For those of you following this issue I've had a breakthrough - an epiphany brought to me by the inestimable Cameron Childress. Cameron was musing over a post I made to a mutual list we both monitor. In the post I laid out the 3 instances where network issues (particularly auto-sensing NICs or Switches) had caused Jrun to hang. I think he must be a better googler than I am because he came up with this link to an article on setting up a Win2003 server cluster that contains some excellent information regarding our issue. Among the instructions on setting up a multi-home network for clustering was this item:
NOTE: This post is a follow up of these 2 posts:
Queued Requests Hanging Coldfusion
Network Issues and Hanging Threads
The autosense mode of some 10/100 Ethernet adapters might automatically detect the speed of the connected network. However, during the detection process, packets can't be handled by the adapter and must be queued. Some adapters might inadvertently trigger the auto detection process to reoccur intermittently. As a result, communications are queued and delayed. Delays of this nature might cause cluster nodes not to receive critical packets in a timely fashion and might cause premature failover of cluster resources. This is why it's important to manually set the correct speed and duplex to avoid any possible autosense-related problems.
Sure enough - that sounds like my issue. Packets are queuing as low level protocols go about optimizing the connection periodically. I would add that it is not only NICs with this issue. Many unmanaged switches are auto-sensing, and even managed switches might be set to auto-sense by default. That makes this a magic bullet for anyone afflicted with my problem (I mean my network problem, not the issue with Jello). The secret for connectivity would be to ensure point to point static configuration for devices along the path between the web server and the database server, JMS server or other external network resource.
In my research I also ran across this tech note from Microsoft related to it's own JDBC driver (which I believe is a repackaged version of the Data Direct Driver).

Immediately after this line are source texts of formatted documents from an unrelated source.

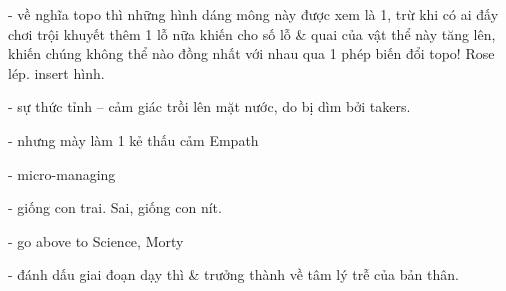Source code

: \documentclass[12pt,twoside]{book}
\begin{document}
- về nghĩa topo thì những hình dáng mông này được xem là 1, trừ khi có ai đấy chơi trội khuyết thêm 1 lỗ nữa khiến cho số lỗ \& quai của vật thể này tăng lên, khiến chúng không thể nào đồng nhất với nhau qua 1 phép biến đổi topo! Rose lép. insert hình.

- sự thức tỉnh -- cảm giác trồi lên mặt nước, do bị dìm bởi takers.

- nhưng mày làm 1 kẻ thấu cảm Empath

- micro-managing

- giống con trai. Sai, giống con nít.

- go above to Science, Morty

- đánh dấu giai đoạn dạy thì \& trưởng thành về tâm lý trễ của bản thân.

\end{document}
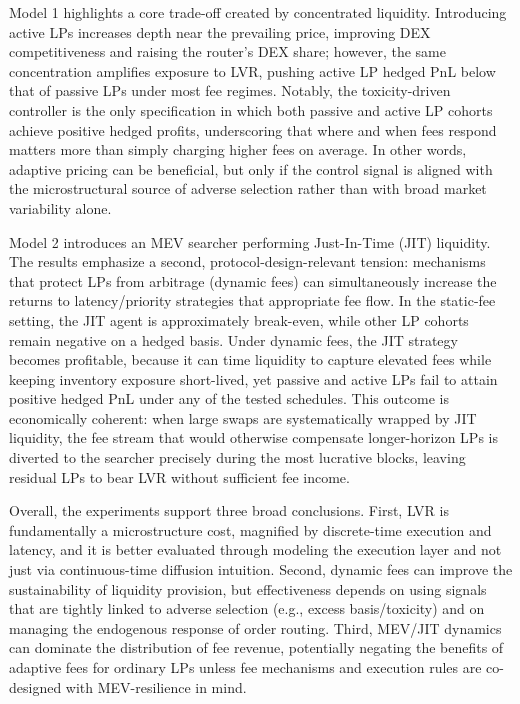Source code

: \documentclass[11pt]{article}
\begin{document}
Model 1 highlights a core trade-off created by concentrated liquidity. Introducing active LPs increases depth near 
the prevailing price, improving DEX competitiveness and raising the router’s DEX share; however, the same concentration 
amplifies exposure to LVR, pushing active LP hedged PnL below that of passive LPs under most fee regimes. Notably, 
the toxicity-driven controller is the only specification in which both passive and active LP cohorts achieve positive 
hedged profits, underscoring that where and when fees respond matters more than simply charging higher fees on average. 
In other words, adaptive pricing can be beneficial, but only if the control signal is aligned with the microstructural 
source of adverse selection rather than with broad market variability alone.

Model 2 introduces an MEV searcher performing Just-In-Time (JIT) liquidity. The results emphasize a second, 
protocol-design-relevant tension: mechanisms that protect LPs from arbitrage (dynamic fees) can simultaneously increase 
the returns to latency/priority strategies that appropriate fee flow. In the static-fee setting, the JIT agent is 
approximately break-even, while other LP cohorts remain negative on a hedged basis. Under dynamic fees, the JIT strategy 
becomes profitable, because it can time liquidity to capture elevated fees while keeping inventory exposure short-lived, 
yet passive and active LPs fail to attain positive hedged PnL under any of the tested schedules. This outcome is 
economically coherent: when large swaps are systematically wrapped by JIT liquidity, the fee stream that would otherwise 
compensate longer-horizon LPs is diverted to the searcher precisely during the most lucrative blocks, leaving residual 
LPs to bear LVR without sufficient fee income.

Overall, the experiments support three broad conclusions. First, LVR is fundamentally a microstructure cost, magnified 
by discrete-time execution and latency, and it is better evaluated through modeling the execution layer and not just 
via continuous-time diffusion intuition. Second, dynamic fees can improve the sustainability of liquidity provision, 
but effectiveness depends on using signals that are tightly linked to adverse selection (e.g., excess basis/toxicity) 
and on managing the endogenous response of order routing. Third, MEV/JIT dynamics can dominate the distribution of 
fee revenue, potentially negating the benefits of adaptive fees for ordinary LPs unless fee mechanisms and execution 
rules are co-designed with MEV-resilience in mind.
\end{document}
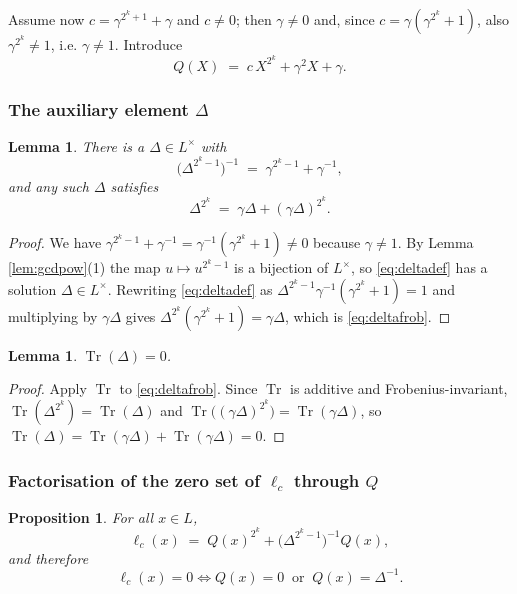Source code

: \documentclass[11pt,a4paper]{article}
\newtheorem{proposition}[theorem]{Proposition}
\newtheorem{lemma}[theorem]{Lemma}
\theoremstyle{definition}
\newcommand{\Tr}{\operatorname{Tr}}
\begin{document}
Assume now $c=\gamma^{2^{k}+1}+\gamma$ and $c\neq0$; then $\gamma\neq0$ and, since
$c=\gamma(\gamma^{2^{k}}+1)$, also $\gamma^{2^{k}}\neq1$, i.e. $\gamma\neq1$.
Introduce
\[
  Q(X)\;=\;c\,X^{2^{k}}+\gamma^{2}X+\gamma .
\]

\subsubsection{The auxiliary element $\Delta$}

\begin{lemma}\label{lem:delta}
There is a $\Delta\in L^{\times}$ with
\begin{equation}\label{eq:deltadef}
  \bigl(\Delta^{2^{k}-1}\bigr)^{-1}\;=\;\gamma^{2^{k}-1}+\gamma^{-1},
\end{equation}
and any such $\Delta$ satisfies
\begin{equation}\label{eq:deltafrob}
  \Delta^{2^{k}}\;=\;\gamma\Delta+(\gamma\Delta)^{2^{k}} .
\end{equation}
\end{lemma}

\begin{proof}
We have $\gamma^{2^{k}-1}+\gamma^{-1}=\gamma^{-1}(\gamma^{2^{k}}+1)\neq0$ because
$\gamma\ne 1$.  By Lemma \ref{lem:gcdpow}(1) the map $u\mapsto u^{2^{k}-1}$ is a
bijection of $L^{\times}$, so \eqref{eq:deltadef} has a solution
$\Delta\in L^{\times}$.  Rewriting \eqref{eq:deltadef} as
$\Delta^{2^{k}-1}\gamma^{-1}(\gamma^{2^{k}}+1)=1$ and multiplying by
$\gamma\Delta$ gives $\Delta^{2^{k}}(\gamma^{2^{k}}+1)=\gamma\Delta$, which is
\eqref{eq:deltafrob}.
\end{proof}

\begin{lemma}\label{lem:tracedelta}
$\Tr(\Delta)=0$.
\end{lemma}

\begin{proof}
Apply $\Tr$ to \eqref{eq:deltafrob}.  Since $\Tr$ is additive and
Frobenius-invariant, $\Tr(\Delta^{2^{k}})=\Tr(\Delta)$ and
$\Tr\bigl((\gamma\Delta)^{2^{k}}\bigr)=\Tr(\gamma\Delta)$, so
$\Tr(\Delta)=\Tr(\gamma\Delta)+\Tr(\gamma\Delta)=0$.
\end{proof}

\subsubsection{Factorisation of the zero set of $\ell_c$ through $Q$}

\begin{proposition}\label{prop:ellQ}
For all $x\in L$,
\[
  \ell_c(x)\;=\;Q(x)^{2^{k}}+\bigl(\Delta^{2^{k}-1}\bigr)^{-1}Q(x),
\]
and therefore
\begin{equation}\label{eq:F}
  \ell_c(x)=0\iff Q(x)=0\ \text{ or }\ Q(x)=\Delta^{-1}. \tag{F}
\end{equation}
\end{proposition}
\end{document}
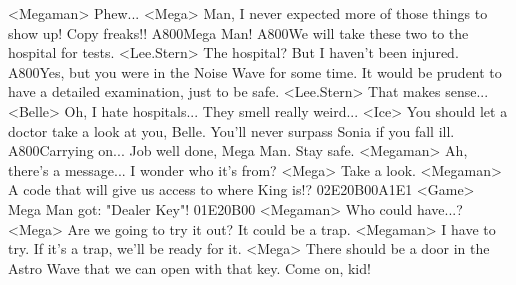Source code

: <Megaman> Phew... 
<Mega> Man, I never expected more of those things to show up! Copy freaks!! 
{A8}{00}Mega Man! 
{A8}{00}We will take these two to the hospital for tests. 
<Lee.Stern> The hospital? But I haven't been injured. 
{A8}{00}Yes, but you were in the Noise Wave for some time. 
It would be prudent to have a detailed examination, just to be safe. 
<Lee.Stern> That makes sense... 
<Belle> Oh, I hate hospitals... 
They smell really weird... 
<Ice> You should let a doctor take a look at you, Belle. 
You'll never surpass Sonia if you fall ill. 
{A8}{00}Carrying on... Job well done, Mega Man. 
Stay safe. 
<Megaman> Ah, there's a message... I wonder who it's from? 
<Mega> Take a look. 
<Megaman> A code that will give us access to where King is!? 
{02}{E2}{0B}{00}{A1}{E1} 
<Game> Mega Man got: "Dealer Key"! 
{01}{E2}{0B}{00} 
<Megaman> Who could have...? 
<Mega> Are we going to try it out? 
It could be a trap. 
<Megaman> I have to try. 
If it's a trap, we'll be ready for it. 
<Mega> There should be a door in the Astro Wave that we can open with that key. 
Come on, kid! 
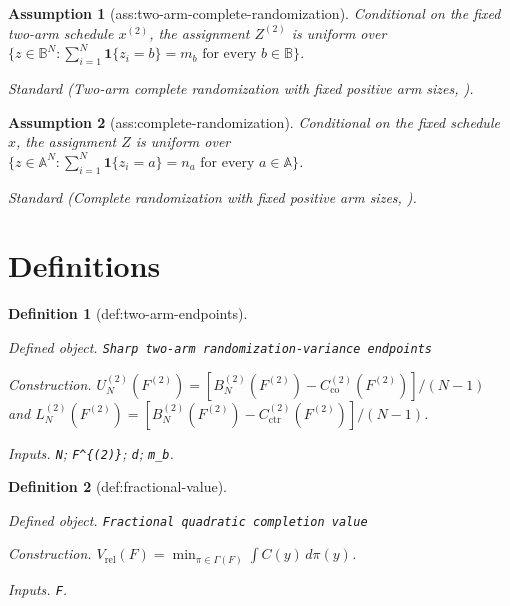 \documentclass{article}
\newtheorem{assumption}{Assumption}
\newtheorem{definition}{Definition}
\begin{document}
\begin{assumption}[ass:two-arm-complete-randomization]\label{ass:two-arm-complete-randomization}
Conditional on the fixed two-arm schedule \(x^{(2)}\), the assignment \(Z^{(2)}\) is uniform over \(\{z\in\mathbb B^N:\sum_{i=1}^N\mathbf 1\{z_i=b\}=m_b\text{ for every }b\in\mathbb B\}\).
\par\smallskip\noindent\emph{Standard} (Two-arm complete randomization with fixed positive arm sizes, \cite{AronowGreenLee2014}).
\end{assumption}

\begin{assumption}[ass:complete-randomization]\label{ass:complete-randomization}
Conditional on the fixed schedule \(x\), the assignment \(Z\) is uniform over \(\{z\in\mathbb A^N:\sum_{i=1}^N\mathbf 1\{z_i=a\}=n_a\text{ for every }a\in\mathbb A\}\).
\par\smallskip\noindent\emph{Standard} (Complete randomization with fixed positive arm sizes, \cite{LiDing2017}).
\end{assumption}

\section{Definitions}

\begin{definition}[def:two-arm-endpoints]\label{def:two-arm-endpoints}
\par\smallskip\noindent\emph{Defined object.} \texttt{Sharp two-\allowbreak{}arm randomization-\allowbreak{}variance endpoints}
\par\smallskip\noindent\emph{Construction.} \(U_N^{(2)}(F^{(2)})=[B_N^{(2)}(F^{(2)})-C_{\mathrm{co}}^{(2)}(F^{(2)})]/(N-1)\) and \(L_N^{(2)}(F^{(2)})=[B_N^{(2)}(F^{(2)})-C_{\mathrm{ctr}}^{(2)}(F^{(2)})]/(N-1)\).
\par\smallskip\noindent\emph{Inputs.} \texttt{N}; \texttt{F\textasciicircum{}\{(2)\}\allowbreak{}}; \texttt{d}; \texttt{m\_\allowbreak{}b}.
\end{definition}

\begin{definition}[def:fractional-value]\label{def:fractional-value}
\par\smallskip\noindent\emph{Defined object.} \texttt{Fractional quadratic completion value}
\par\smallskip\noindent\emph{Construction.} \(V_{\mathrm{rel}}(F)=\min_{\pi\in\Gamma(F)}\int C(y)\,d\pi(y)\).
\par\smallskip\noindent\emph{Inputs.} \texttt{F}.
\end{definition}
\end{document}
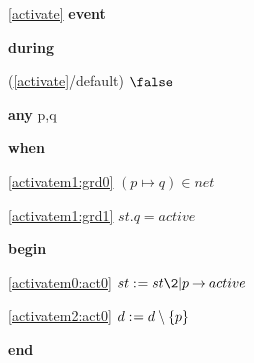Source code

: \noindent \ref{activate}  \textbf{event}
\begin{block}
  \item   \textbf{during}
  \begin{block}
  \item[ (\ref{activate}/default) ]{$\false$} %
  \end{block}
  \item   \textbf{any} p,q
  \item   \textbf{when}
  \begin{block}
  \item[ \eqref{activatem1:grd0} ]{$(p \mapsto q) \in net $} %
  \item[ \eqref{activatem1:grd1} ]{$st.q = active $} %
  \end{block}
  \item   \textbf{begin}
  \begin{block}
  \item[ \eqref{activatem0:act0} ]{$st \bcmeq st \2| p \fun active $} %
  \item[ \eqref{activatem2:act0} ]{$d \mathrel{:\mkern1mu=} d \setminus \{ p \}$} %
  \end{block}
  \item   \textbf{end} \\
\end{block}
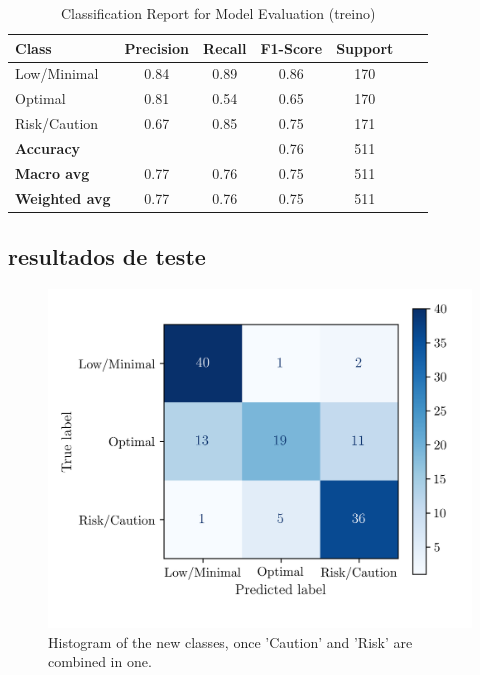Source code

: \documentclass[conference]{IEEEtran}
\begin{document}
\begin{table}[H]
\centering
\caption{Classification Report for Model Evaluation (treino)}
\begin{tabular}{lcccccc}
\toprule
\textbf{Class} & \textbf{Precision} & \textbf{Recall} & \textbf{F1-Score} & \textbf{Support} \\
\midrule
Low/Minimal & 0.84 & 0.89 & 0.86 & 170 \\
Optimal & 0.81 & 0.54 & 0.65 & 170 \\
Risk/Caution & 0.67 & 0.85 & 0.75 & 171 \\
\midrule
\textbf{Accuracy} &  &  & 0.76 & 511 \\
\textbf{Macro avg} & 0.77 & 0.76 & 0.75 & 511 \\
\textbf{Weighted avg} & 0.77 & 0.76 & 0.75 & 511 \\
\bottomrule
\end{tabular}
\end{table}


\subsection{resultados de teste}

\begin{figure}[H]
    \centering
    \includegraphics[width=1\linewidth]{assets/SVM_ConfusionMatrixTest.png}
    \caption{Histogram of the new classes, once 'Caution' and 'Risk' are combined in one.}
    \label{svm_cm_test}
\end{figure}
\end{document}
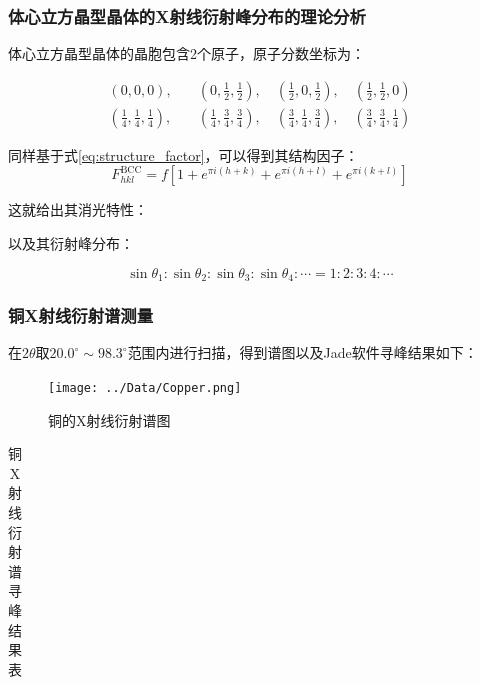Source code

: \documentclass{thuemp}
\begin{document}
\subsubsection{体心立方晶型晶体的X射线衍射峰分布的理论分析}

体心立方晶型晶体的晶胞包含2个原子，原子分数坐标为：

\begin{align*}
(0,0,0),\quad &(0,\frac{1}{2},\frac{1}{2}),\quad (\frac{1}{2},0,\frac{1}{2}),\quad (\frac{1}{2},\frac{1}{2},0) \\
(\frac{1}{4},\frac{1}{4},\frac{1}{4}),\quad &(\frac{1}{4},\frac{3}{4},\frac{3}{4}),\quad (\frac{3}{4},\frac{1}{4},\frac{3}{4}),\quad (\frac{3}{4},\frac{3}{4},\frac{1}{4})
\end{align*}

同样基于式\ref{eq:structure_factor}，可以得到其结构因子：
\begin{equation}
    F_{hkl}^{\text{BCC}} = f \left[1 + e^{\pi i (h+k)} + e^{\pi i (h+l)} + e^{\pi i (k+l)}\right]
    \label{eq:bcc_struct_fac}
\end{equation}

这就给出其消光特性：

以及其衍射峰分布：

\begin{equation}
    \sin{\theta_1} : \sin{\theta_2} :\sin{\theta_3} : \sin{\theta_4} : \cdots = 1 : 2 : 3 : 4 : \cdots
    \label{eq:bcc_diff_patt}
\end{equation}

\subsubsection{铜X射线衍射谱测量}

在$2\theta$取$20.0^\circ \sim 98.3^\circ$范围内进行扫描，得到谱图以及Jade软件寻峰结果如下：

\begin{figure}[H]
    \centering
    \texttt{[image: ../Data/Copper.png]}
    \caption{铜的X射线衍射谱图}
    \label{fig:cu_xrd}
\end{figure}


\begin{table}
    \centering
    \captionnamefont{\wuhao\bf\heiti}
    \captiontitlefont{\wuhao\bf\heiti}
    \caption{铜X射线衍射谱寻峰结果表}
    \label{tab:cu_xrd}
    \liuhao
    \begin{tabular}{ccccc}
        \toprule
        \midrule
        \bottomrule
    \end{tabular}
\end{table}
\end{document}
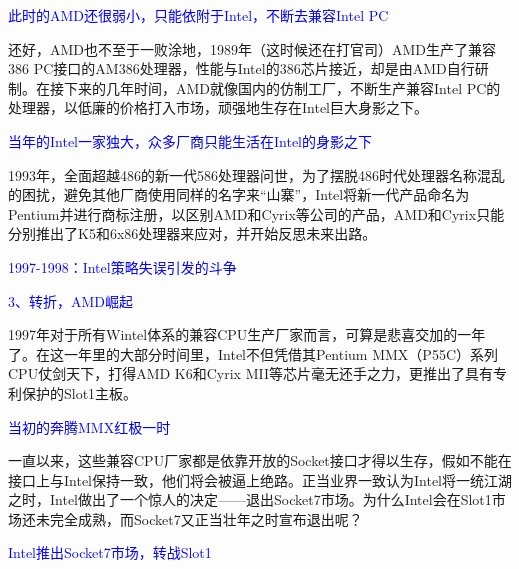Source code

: \documentclass[utf8]{book}
\begin{document}
	\begin{flushleft}
		{\large \textcolor{blue}{此时的AMD还很弱小，只能依附于Intel，不断去兼容Intel PC\\}}
	\end{flushleft}
	
	还好，AMD也不至于一败涂地，1989年（这时候还在打官司）AMD生产了兼容386 PC接口的AM386处理器，性能与Intel的386芯片接近，却是由AMD自行研制。在接下来的几年时间，AMD就像国内的仿制工厂，不断生产兼容Intel PC的处理器，以低廉的价格打入市场，顽强地生存在Intel巨大身影之下。

	\begin{flushleft}
		{\large \textcolor{blue}{当年的Intel一家独大，众多厂商只能生活在Intel的身影之下\\}}
	\end{flushleft}

	1993年，全面超越486的新一代586处理器问世，为了摆脱486时代处理器名称混乱的困扰，避免其他厂商使用同样的名字来“山寨”，Intel将新一代产品命名为Pentium并进行商标注册，以区别AMD和Cyrix等公司的产品，AMD和Cyrix只能分别推出了K5和6x86处理器来应对，并开始反思未来出路。

	\begin{flushleft}
		{\Large \textcolor{blue}{1997-1998：Intel策略失误引发的斗争}}
	\end{flushleft}
	

	\begin{flushleft}
		{\large \textcolor{blue}{3、转折，AMD崛起\\}}
	\end{flushleft}
	
	1997年对于所有Wintel体系的兼容CPU生产厂家而言，可算是悲喜交加的一年了。在这一年里的大部分时间里，Intel不但凭借其Pentium MMX（P55C）系列CPU仗剑天下，打得AMD K6和Cyrix MII等芯片毫无还手之力，更推出了具有专利保护的Slot1主板。

	\begin{flushleft}
		{\large \textcolor{blue}{当初的奔腾MMX红极一时\\}}
	\end{flushleft}
	
	一直以来，这些兼容CPU厂家都是依靠开放的Socket接口才得以生存，假如不能在接口上与Intel保持一致，他们将会被逼上绝路。正当业界一致认为Intel将一统江湖之时，Intel做出了一个惊人的决定——退出Socket7市场。为什么Intel会在Slot1市场还未完全成熟，而Socket7又正当壮年之时宣布退出呢？

	\begin{flushleft}
		{\large \textcolor{blue}{	Intel推出Socket7市场，转战Slot1\\}}
	\end{flushleft}
\end{document}
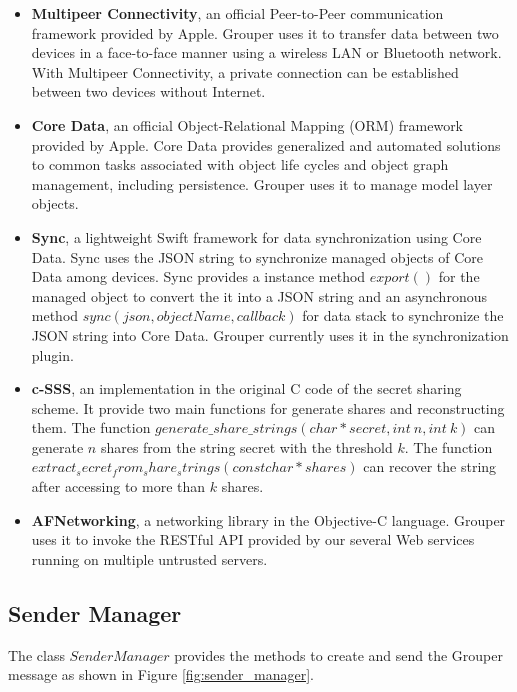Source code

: \documentclass[a4paper,11pt]{report}
\begin{document}
\begin{itemize}[leftmargin=7mm]
	\setlength{\itemsep}{1pt}
	\setlength{\parskip}{0pt}
	\setlength{\parsep}{0pt}
	\item 
	\textbf{Multipeer Connectivity}\cite{mc}, an official Peer-to-Peer communication framework provided by Apple. 
	Grouper uses it to transfer data between two devices in a face-to-face manner using a wireless LAN or Bluetooth network.
	With Multipeer Connectivity, a private connection can be established between two devices without Internet.
	\item 
	\textbf{Core Data}\cite{coredata}, an official Object-Relational Mapping (ORM) framework provided by Apple.
	Core Data provides generalized and automated solutions to common tasks associated with object life cycles and object graph management, including persistence. 
	Grouper uses it to manage model layer objects. 
	\item 
	\textbf{Sync}\cite{sync}, a lightweight Swift framework for data synchronization using Core Data.
	Sync uses the JSON string to synchronize managed objects of Core Data among devices.
	Sync provides a instance method $export()$ for the managed object to convert the it into a JSON string and an asynchronous method $sync(json, objectName, callback)$ for data stack to synchronize the JSON string into Core Data.
	Grouper currently uses it in the synchronization plugin.
	\item 
	\textbf{c-SSS}\cite{c-sss}, an implementation in the original C code of the secret sharing scheme. 
	It provide two main functions for generate shares and reconstructing them. The function $generate\_share\_strings(char * secret, int\ n, int\ k)$ can generate $n$ shares from the string secret with the threshold $k$. The function $extract_secret_from_share_strings(const char * shares)$ can recover the string after accessing to more than $k$ shares.
	\item 
	\textbf{AFNetworking}\cite{afnetworking}, a networking library in the Objective-C language. 
	Grouper uses it to invoke the RESTful API provided by our several Web services running on multiple untrusted servers. 
\end{itemize}

\subsection{Sender Manager} \label{subsection:sender_manager}

The class $SenderManager$ provides the methods to create and send the Grouper message as shown in Figure \ref{fig:sender_manager}.
\end{document}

The note indicates that using a "setQueryTimeout()" function can cause thread issues because an additional thread is spawned to monitor the query - causing memory loss and death (much like daytime TV) in a high load environment. This got me to wondering if this method is implemented in the drivers that ship with Coldfusion. If it is, how is it implemented? Cameron had suggested using the "replyTimeout" value of the JDBC driver to cut down on network issues. I wonder if that value would result in more threads rather than less.
Anyway, I think I now have a procedure to cover to eliminate this as a potential issue.